### TASK ITEM
From the listing below, return each line that includes "compactenum".

....

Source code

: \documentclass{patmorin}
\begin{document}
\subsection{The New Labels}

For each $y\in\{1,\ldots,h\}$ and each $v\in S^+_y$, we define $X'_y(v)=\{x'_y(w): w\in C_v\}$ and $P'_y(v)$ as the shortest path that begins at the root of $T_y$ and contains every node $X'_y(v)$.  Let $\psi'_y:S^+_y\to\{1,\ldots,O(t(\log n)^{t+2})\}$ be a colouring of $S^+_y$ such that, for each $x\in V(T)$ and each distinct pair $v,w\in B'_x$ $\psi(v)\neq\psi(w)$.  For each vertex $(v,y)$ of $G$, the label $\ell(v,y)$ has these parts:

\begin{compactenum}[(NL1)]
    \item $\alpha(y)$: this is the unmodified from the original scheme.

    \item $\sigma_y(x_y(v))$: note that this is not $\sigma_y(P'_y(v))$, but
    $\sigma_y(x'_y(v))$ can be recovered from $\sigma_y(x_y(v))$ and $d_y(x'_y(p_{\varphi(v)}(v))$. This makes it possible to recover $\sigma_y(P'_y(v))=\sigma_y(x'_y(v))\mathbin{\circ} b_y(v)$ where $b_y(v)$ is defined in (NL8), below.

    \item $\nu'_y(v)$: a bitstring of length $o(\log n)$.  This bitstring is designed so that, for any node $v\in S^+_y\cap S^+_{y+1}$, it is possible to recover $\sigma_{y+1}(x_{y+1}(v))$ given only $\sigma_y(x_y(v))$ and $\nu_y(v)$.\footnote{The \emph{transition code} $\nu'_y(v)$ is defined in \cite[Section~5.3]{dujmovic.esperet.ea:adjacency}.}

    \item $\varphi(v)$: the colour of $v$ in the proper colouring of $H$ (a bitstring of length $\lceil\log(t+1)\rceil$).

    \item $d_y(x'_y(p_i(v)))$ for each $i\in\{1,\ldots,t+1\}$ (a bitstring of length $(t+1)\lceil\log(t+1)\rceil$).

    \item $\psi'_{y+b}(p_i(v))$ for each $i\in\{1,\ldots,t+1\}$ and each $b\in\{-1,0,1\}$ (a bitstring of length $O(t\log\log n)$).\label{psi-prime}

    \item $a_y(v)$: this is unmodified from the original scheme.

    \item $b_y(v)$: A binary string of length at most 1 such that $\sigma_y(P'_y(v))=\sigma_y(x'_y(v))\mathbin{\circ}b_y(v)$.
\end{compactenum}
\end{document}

....

### ANSWER SPACE
\begin{compactenum}[(NL1)]
\end{compactenum}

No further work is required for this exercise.